== YOUR ASSIGNMENT ==
Please copy out each line of the entries in which "durch" appears.

== RECORDS TO USE ==
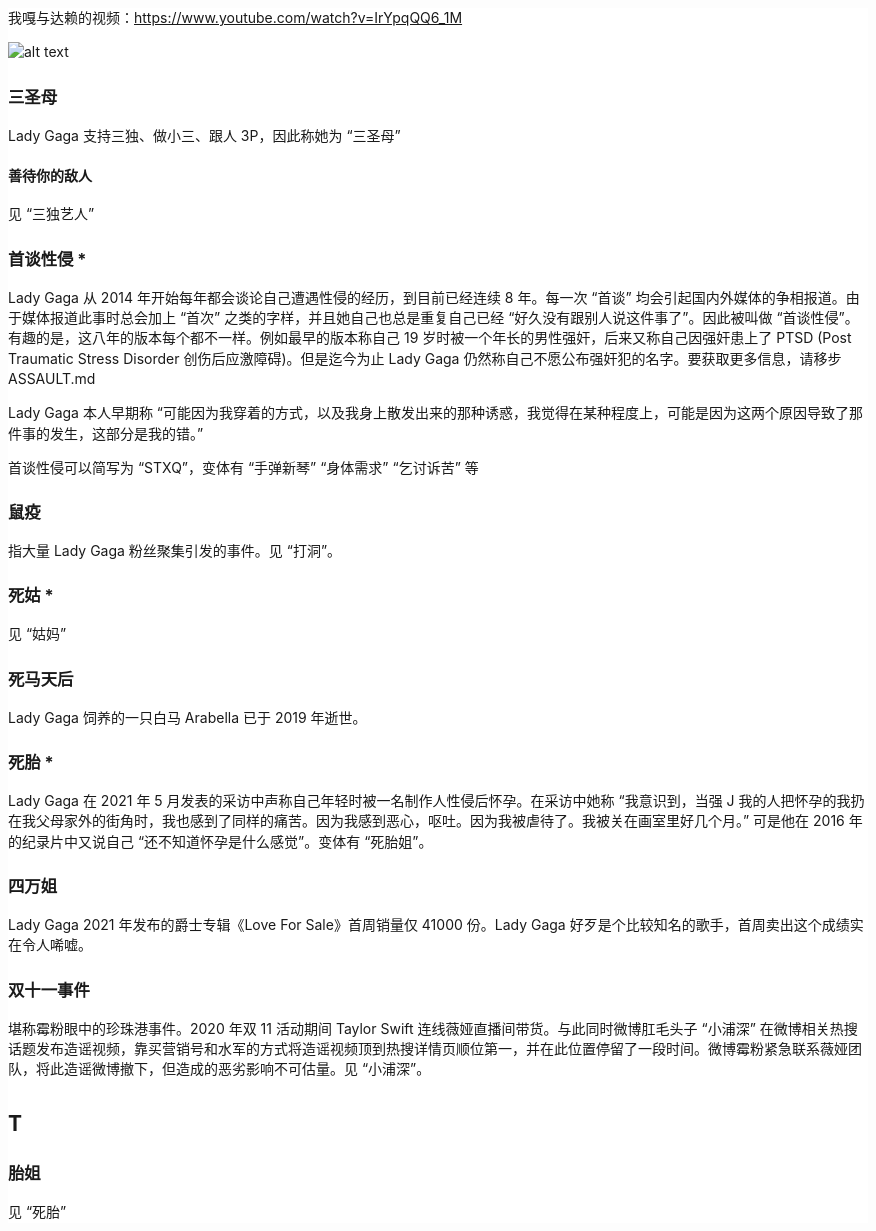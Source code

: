 我嘎与达赖的视频：https://www.youtube.com/watch?v=IrYpqQQ6_1M

![alt text](https://github.com/mxwlch03/Gongxigaga/blob/main/Gallery/Sandu-Tibet.jpeg?raw=true)

### 三圣母

Lady Gaga 支持三独、做小三、跟人 3P，因此称她为 “三圣母”

#### 善待你的敌人

见 “三独艺人”

### 首谈性侵 *

Lady Gaga 从 2014 年开始每年都会谈论自己遭遇性侵的经历，到目前已经连续 8 年。每一次 “首谈” 均会引起国内外媒体的争相报道。由于媒体报道此事时总会加上 “首次” 之类的字样，并且她自己也总是重复自己已经 “好久没有跟别人说这件事了”。因此被叫做 “首谈性侵”。有趣的是，这八年的版本每个都不一样。例如最早的版本称自己 19 岁时被一个年长的男性强奸，后来又称自己因强奸患上了 PTSD (Post Traumatic Stress Disorder 创伤后应激障碍)。但是迄今为止 Lady Gaga 仍然称自己不愿公布强奸犯的名字。要获取更多信息，请移步 ASSAULT.md

Lady Gaga 本人早期称 “可能因为我穿着的方式，以及我身上散发出来的那种诱惑，我觉得在某种程度上，可能是因为这两个原因导致了那件事的发生，这部分是我的错。”

首谈性侵可以简写为 “STXQ”，变体有 “手弹新琴” “身体需求” “乞讨诉苦” 等

### 鼠疫

指大量 Lady Gaga 粉丝聚集引发的事件。见 “打洞”。

### 死姑 *

见 “姑妈”

### 死马天后

Lady Gaga 饲养的一只白马 Arabella 已于 2019 年逝世。

### 死胎 *

Lady Gaga 在 2021 年 5 月发表的采访中声称自己年轻时被一名制作人性侵后怀孕。在采访中她称 “我意识到，当强 J 我的人把怀孕的我扔在我父母家外的街角时，我也感到了同样的痛苦。因为我感到恶心，呕吐。因为我被虐待了。我被关在画室里好几个月。” 可是他在 2016 年的纪录片中又说自己 “还不知道怀孕是什么感觉”。变体有 “死胎姐”。

### 四万姐

Lady Gaga 2021 年发布的爵士专辑《Love For Sale》首周销量仅 41000 份。Lady Gaga 好歹是个比较知名的歌手，首周卖出这个成绩实在令人唏嘘。

### 双十一事件

堪称霉粉眼中的珍珠港事件。2020 年双 11 活动期间 Taylor Swift 连线薇娅直播间带货。与此同时微博肛毛头子 “小浦深” 在微博相关热搜话题发布造谣视频，靠买营销号和水军的方式将造谣视频顶到热搜详情页顺位第一，并在此位置停留了一段时间。微博霉粉紧急联系薇娅团队，将此造谣微博撤下，但造成的恶劣影响不可估量。见 “小浦深”。

## T

### 胎姐

见 “死胎”
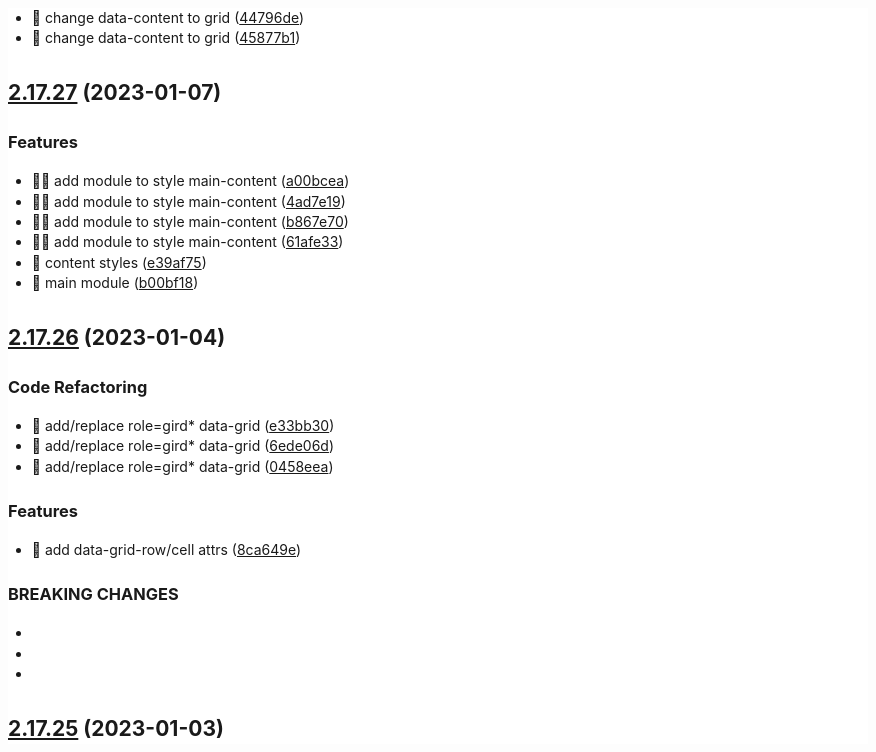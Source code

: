- 🚧 change data-content to grid ([44796de](https://github.com/shawn-sandy/fp-kit/commit/44796de936371585f5dd3de6b3b74655856a54f1))
- 🚧 change data-content to grid ([45877b1](https://github.com/shawn-sandy/fp-kit/commit/45877b15a9805c59bd3feb794d804978d9c3e439))

## [2.17.27](https://github.com/shawn-sandy/fp-kit/compare/@shawnsandy/first-paint@2.17.26...@shawnsandy/first-paint@2.17.27) (2023-01-07)

### Features

- 👷‍♂️ add module to style main-content ([a00bcea](https://github.com/shawn-sandy/fp-kit/commit/a00bcea615ccce57f1194e5cda61d7ea8de5c4b7))
- 👷‍♂️ add module to style main-content ([4ad7e19](https://github.com/shawn-sandy/fp-kit/commit/4ad7e199d9c02cc5aad2a5da6189db7679476e7b))
- 👷‍♂️ add module to style main-content ([b867e70](https://github.com/shawn-sandy/fp-kit/commit/b867e70f8542d04671ba7d62c9febda21230a13b))
- 👷‍♂️ add module to style main-content ([61afe33](https://github.com/shawn-sandy/fp-kit/commit/61afe331f4cf83cc4e8173250c6cb84736b0672c))
- 🚧 content styles ([e39af75](https://github.com/shawn-sandy/fp-kit/commit/e39af75f13e77168676318975813abd062470c6f))
- 🚧 main module ([b00bf18](https://github.com/shawn-sandy/fp-kit/commit/b00bf18d28928e533a8fa8cdf33092e95681546a))

## [2.17.26](https://github.com/shawn-sandy/fp-kit/compare/@shawnsandy/first-paint@2.17.25...@shawnsandy/first-paint@2.17.26) (2023-01-04)

### Code Refactoring

- 🔨 add/replace role=gird\* data-grid ([e33bb30](https://github.com/shawn-sandy/fp-kit/commit/e33bb30288df6dc28810d77d3ff5fe5fda24a0cb))
- 🔨 add/replace role=gird\* data-grid ([6ede06d](https://github.com/shawn-sandy/fp-kit/commit/6ede06de0351e5e9a62ba01cc20c6d76995d82d5))
- 🔨 add/replace role=gird\* data-grid ([0458eea](https://github.com/shawn-sandy/fp-kit/commit/0458eea3b4bf6a7f502a64e950deac8c9f74fabe))

### Features

- 🌟 add data-grid-row/cell attrs ([8ca649e](https://github.com/shawn-sandy/fp-kit/commit/8ca649efecf6f17c5c8bca4c6c7a885440d6abb9))

### BREAKING CHANGES

-
-
-

## [2.17.25](https://github.com/shawn-sandy/fp-kit/compare/@shawnsandy/first-paint@2.17.24...@shawnsandy/first-paint@2.17.25) (2023-01-03)

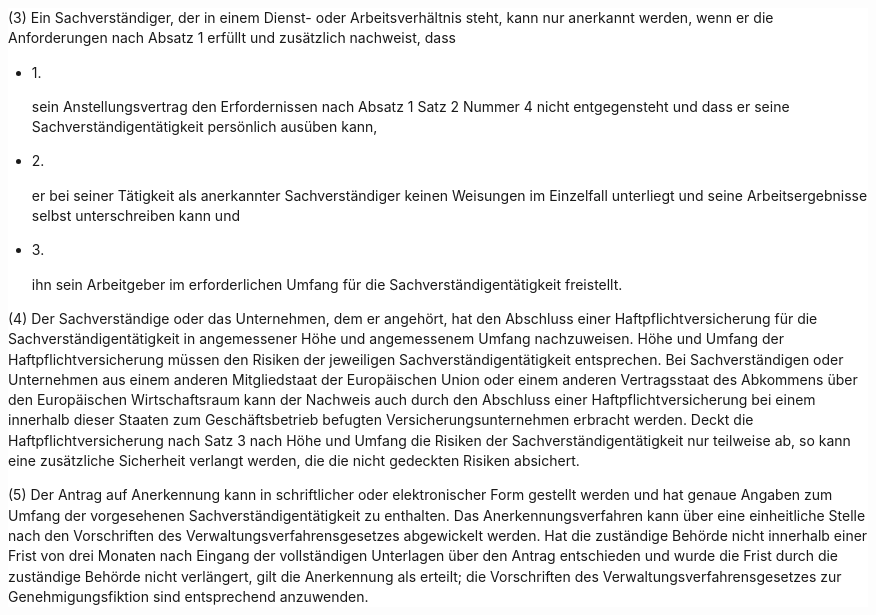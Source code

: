 <div class="jurAbsatz">

(3) Ein Sachverständiger, der in einem Dienst- oder Arbeitsverhältnis
steht, kann nur anerkannt werden, wenn er die Anforderungen nach Absatz
1 erfüllt und zusätzlich nachweist, dass

  - 1\.
    
    <div>
    
    sein Anstellungsvertrag den Erfordernissen nach Absatz 1 Satz 2
    Nummer 4 nicht entgegensteht und dass er seine
    Sachverständigentätigkeit persönlich ausüben kann,
    
    </div>

  - 2\.
    
    <div>
    
    er bei seiner Tätigkeit als anerkannter Sachverständiger keinen
    Weisungen im Einzelfall unterliegt und seine Arbeitsergebnisse
    selbst unterschreiben kann und
    
    </div>

  - 3\.
    
    <div>
    
    ihn sein Arbeitgeber im erforderlichen Umfang für die
    Sachverständigentätigkeit freistellt.
    
    </div>

</div>

<div class="jurAbsatz">

(4) Der Sachverständige oder das Unternehmen, dem er angehört, hat den
Abschluss einer Haftpflichtversicherung für die
Sachverständigentätigkeit in angemessener Höhe und angemessenem Umfang
nachzuweisen. Höhe und Umfang der Haftpflichtversicherung müssen den
Risiken der jeweiligen Sachverständigentätigkeit entsprechen. Bei
Sachverständigen oder Unternehmen aus einem anderen Mitgliedstaat der
Europäischen Union oder einem anderen Vertragsstaat des Abkommens über
den Europäischen Wirtschaftsraum kann der Nachweis auch durch den
Abschluss einer Haftpflichtversicherung bei einem innerhalb dieser
Staaten zum Geschäftsbetrieb befugten Versicherungsunternehmen erbracht
werden. Deckt die Haftpflichtversicherung nach Satz 3 nach Höhe und
Umfang die Risiken der Sachverständigentätigkeit nur teilweise ab, so
kann eine zusätzliche Sicherheit verlangt werden, die die nicht
gedeckten Risiken absichert.

</div>

<div class="jurAbsatz">

(5) Der Antrag auf Anerkennung kann in schriftlicher oder elektronischer
Form gestellt werden und hat genaue Angaben zum Umfang der vorgesehenen
Sachverständigentätigkeit zu enthalten. Das Anerkennungsverfahren kann
über eine einheitliche Stelle nach den Vorschriften des
Verwaltungsverfahrensgesetzes abgewickelt werden. Hat die zuständige
Behörde nicht innerhalb einer Frist von drei Monaten nach Eingang der
vollständigen Unterlagen über den Antrag entschieden und wurde die Frist
durch die zuständige Behörde nicht verlängert, gilt die Anerkennung als
erteilt; die Vorschriften des Verwaltungsverfahrensgesetzes zur
Genehmigungsfiktion sind entsprechend anzuwenden.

== COMPLETED TASK ==
den Europäischen Wirtschaftsraum kann der Nachweis auch durch den
durch die zuständige Behörde nicht verlängert, gilt die Anerkennung als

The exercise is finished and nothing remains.